Ich fahre mal mit meiner Geschichte fort.
Ich war lange Zeit einsam gewesen, schon krankhaft einsam. Über 10 Jahre keine wirkliche Beziehung geführt. Dabei sehe ich nicht mal schlecht aus. Aber es war meine Art, die mich in diese gefühlte Verdammnis zwang. Durch mein Philosphiestudium habe ich mich selbst ins absolute Abseits katapultiert. Wenn man alles hinterfragt, an der Welt, den Mitmenschen und sich selbst, was bleibt dann übrig? Nur Fragen, und also Unsicherheit. Unsicherheit ist aber für einen Mann, der eine Frau kennenlernen will, nicht unbedingt förderlich. Es fehlt Souveränität.
An der Einsamkeit habe ich zunehmend gelitten, und egal was ich versucht habe, ich kam nicht mehr aus ihr heraus, kam nicht mehr aus mir selbst heraus. Es war wie ein Fluch. Wie die Einsamkeit zunahm, wurde die Sehnsucht größer. Es entstand ein Teufelskreis, denn lernt man jemanden kennen, muss man sich schliesslich auch zurückhalten können und normal sein. Sie bemerkten schnell, dass ich nicht für voll genommen werden konnte, die Abfuhren verschlimmerten die Isolation natürlich nur.
Der jahrelange, keineswegs geradlinige Weg führte schliesslich zu oben begonnener Geschichte. Hier hatte ich mich schon gut gewandelt, ich war kein Vergleich mehr zu früheren Jahren, hatte mich stark verändert. Aber immer noch, keine Beziehung und einsam. Und dann, wie oben erwähnt, beschwörte Sie mich schon fast, ich müsse die ganze Zeit mit ihr joggen.
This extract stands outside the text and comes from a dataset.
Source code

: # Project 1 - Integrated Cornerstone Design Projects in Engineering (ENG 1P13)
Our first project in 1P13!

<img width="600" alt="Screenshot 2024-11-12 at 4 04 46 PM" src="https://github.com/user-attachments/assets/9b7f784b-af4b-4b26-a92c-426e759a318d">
Und es gibt ein Foto, vor dem Start, auf dem sie mich mit kokettem Blick anschaut. Irgendetwas war plötzlich in Sie gefahren, und ich merkte es. In meiner chronischen Einsamkeit war ihre Anhänglichkeit und Zuwendung natürlich etwas sehr schönes, und ich war bereit mich darauf einzulassen, in der Hoffnung, dass es mit dem Alleinesein endlich ein Ende haben würde. Ich fragte sie mal, was Sie denn damals so getrieben hat, den privaten Kontakt mit mir zu suchen. Sie konnte es nicht benennen, Ich weiß nicht, irgendetwas war da...
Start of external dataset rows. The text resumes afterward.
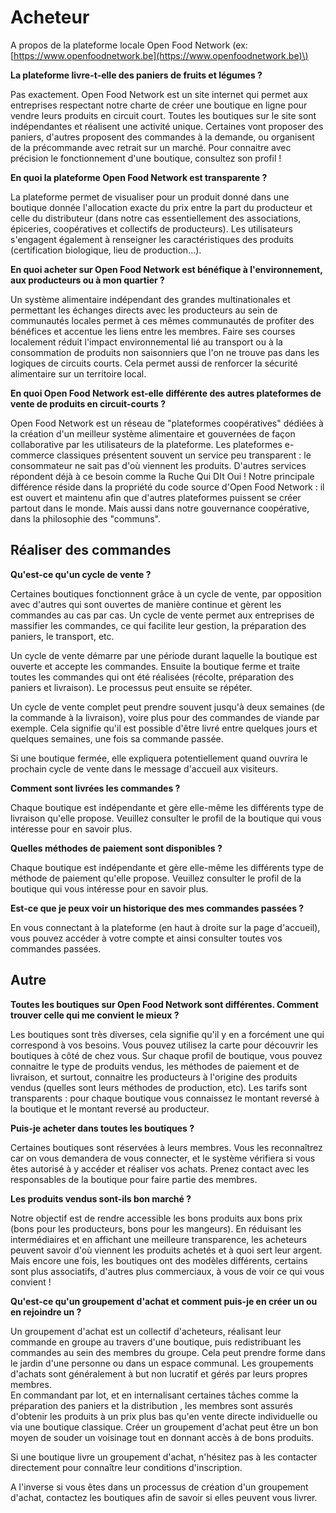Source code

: # Acheteur

A propos de la plateforme locale Open Food Network \(ex: [https://www.openfoodnetwork.be](https://www.openfoodnetwork.be)\)

**La plateforme livre-t-elle des paniers de fruits et légumes ?**

Pas exactement. Open Food Network est un site internet qui permet aux entreprises respectant notre charte de créer une boutique en ligne pour vendre leurs produits en circuit court. Toutes les boutiques sur le site sont indépendantes et réalisent une activité unique. Certaines vont proposer des paniers, d'autres proposent des commandes à la demande, ou organisent de la précommande avec retrait sur un marché. Pour connaitre avec précision le fonctionnement d'une boutique, consultez son profil !

**En quoi la plateforme Open Food Network est transparente ?**

La plateforme permet de visualiser pour un produit donné dans une boutique donnée l'allocation exacte du prix entre la part du producteur et celle du distributeur \(dans notre cas essentiellement des associations, épiceries, coopératives et collectifs de producteurs\). Les utilisateurs s'engagent également à renseigner les caractéristiques des produits \(certification biologique, lieu de production...\).

**En quoi acheter sur Open Food Network est bénéfique à l'environnement, aux producteurs ou à mon quartier ?**

Un système alimentaire indépendant des grandes multinationales et permettant les échanges directs avec les producteurs au sein de communautés locales permet à ces mêmes communautés de profiter des bénéfices et accentue les liens entre les membres. Faire ses courses localement réduit l'impact environnemental lié au transport ou à la consommation de produits non saisonniers que l'on ne trouve pas dans les logiques de circuits courts. Cela permet aussi de renforcer la sécurité alimentaire sur un territoire local.

**En quoi Open Food Network est-elle différente des autres plateformes de vente de produits en circuit-courts ?**

Open Food Network est un réseau de "plateformes coopératives" dédiées à la création d'un meilleur système alimentaire et gouvernées de façon collaborative par les utilisateurs de la plateforme. Les plateformes e-commerce classiques présentent souvent un service peu transparent : le consommateur ne sait pas d'où viennent les produits. D'autres services répondent déjà à ce besoin comme la Ruche Qui DIt Oui ! Notre principale différence réside dans la propriété du code source d'Open Food Network : il est ouvert et maintenu afin que d'autres plateformes puissent se créer partout dans le monde. Mais aussi dans notre gouvernance coopérative, dans la philosophie des "communs".

## Réaliser des commandes

**Qu'est-ce qu'un cycle de vente ?**

Certaines boutiques fonctionnent grâce à un cycle de vente, par opposition avec d'autres qui sont ouvertes de manière continue et gèrent les commandes au cas par cas. Un cycle de vente permet aux entreprises de massifier les commandes, ce qui facilite leur gestion, la préparation des paniers, le transport, etc.

Un cycle de vente démarre par une période durant laquelle la boutique est ouverte et accepte les commandes. Ensuite la boutique ferme et traite toutes les commandes qui ont été réalisées \(récolte, préparation des paniers et livraison\). Le processus peut ensuite se répéter.

Un cycle de vente complet peut prendre souvent jusqu'à deux semaines \(de la commande à la livraison\), voire plus pour des commandes de viande par exemple. Cela signifie qu'il est possible d'être livré entre quelques jours et quelques semaines, une fois sa commande passée.

Si une boutique fermée, elle expliquera potentiellement quand ouvrira le prochain cycle de vente dans le message d'accueil aux visiteurs.

**Comment sont livrées les commandes ?**

Chaque boutique est indépendante et gère elle-même les différents type de livraison qu'elle propose. Veuillez consulter le profil de la boutique qui vous intéresse pour en savoir plus.

**Quelles méthodes de paiement sont disponibles ?**

Chaque boutique est indépendante et gère elle-même les différents type de méthode de paiement qu'elle propose. Veuillez consulter le profil de la boutique qui vous intéresse pour en savoir plus.

**Est-ce que je peux voir un historique des mes commandes passées ?**

En vous connectant à la plateforme \(en haut à droite sur la page d'accueil\), vous pouvez accéder à votre compte et ainsi consulter toutes vos commandes passées.

## Autre

**Toutes les boutiques sur Open Food Network sont différentes. Comment trouver celle qui me convient le mieux ?**

Les boutiques sont très diverses, cela signifie qu'il y en a forcément une qui correspond à vos besoins. Vous pouvez utilisez la carte pour découvrir les boutiques à côté de chez vous. Sur chaque profil de boutique, vous pouvez connaitre le type de produits vendus, les méthodes de paiement et de livraison, et surtout, connaitre les producteurs à l'origine des produits vendus \(quelles sont leurs méthodes de production, etc\). Les tarifs sont transparents : pour chaque boutique vous connaissez le montant reversé à la boutique et le montant reversé au producteur.

**Puis-je acheter dans toutes les boutiques ?**

Certaines boutiques sont réservées à leurs membres. Vous les reconnaîtrez car on vous demandera de vous connecter, et le système vérifiera si vous êtes autorisé à y accéder et réaliser vos achats. Prenez contact avec les responsables de la boutique pour faire partie des membres.

**Les produits vendus sont-ils bon marché ?**

Notre objectif est de rendre accessible les bons produits aux bons prix \(bons pour les producteurs, bons pour les mangeurs\). En réduisant les intermédiaires et en affichant une meilleure transparence, les acheteurs peuvent savoir d'où viennent les produits achetés et à quoi sert leur argent. Mais encore une fois, les boutiques ont des modèles différents, certains sont plus associatifs, d'autres plus commerciaux, à vous de voir ce qui vous convient !

**Qu'est-ce qu'un groupement d'achat et comment puis-je en créer un ou en rejoindre un ?**

Un groupement d'achat est un collectif d'acheteurs, réalisant leur commande en groupe au travers d'une boutique, puis redistribuant les commandes au sein des membres du groupe. Cela peut prendre forme dans le jardin d'une personne ou dans un espace communal. Les groupements d'achats sont généralement à but non lucratif et gérés par leurs propres membres.  
En commandant par lot, et en internalisant certaines tâches comme la préparation des paniers et la distribution , les membres sont assurés d'obtenir les produits à un prix plus bas qu'en vente directe individuelle ou via une boutique classique. Créer un groupement d'achat peut être un bon moyen de souder un voisinage tout en donnant accès à de bons produits.

Si une boutique livre un groupement d'achat, n'hésitez pas à les contacter directement pour connaître leur conditions d'inscription.

A l'inverse si vous êtes dans un processus de création d'un groupement d'achat, contactez les boutiques afin de savoir si elles peuvent vous livrer.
Wir trafen uns also an einem Samstagabend im Kino. Nachtzug nach Lissabon interessierte uns beide. Bevor der Film anfing unterhielten wir uns über die unangenehmen Entwicklungen in unserem Unternehmen, schliesslich fragte ich Sie, ob Sie nach dem Film schon was vorhabe. Die Erinnerung wie sie antwortete werde ich wohl nicht mehr vergessen. Mit gespitzten Lippen und leicht hochgezogenen Schultern in ihrem rötlichem Jäckchen, den Kopf mir zugewandt und mich aus ihren blauen Augen unverwandt anschauend, ließ Sie ein längergezogenes Nöö vernehmen, wobei Sie sich leicht zur Seite neigte und kaum merklich langsam den Kopf schüttelte. Ihre Art signalisierte bereits, dass Sie gerne noch was danach mit mir unternehmen würde, noch bevor ich die Frage gestellt hatte.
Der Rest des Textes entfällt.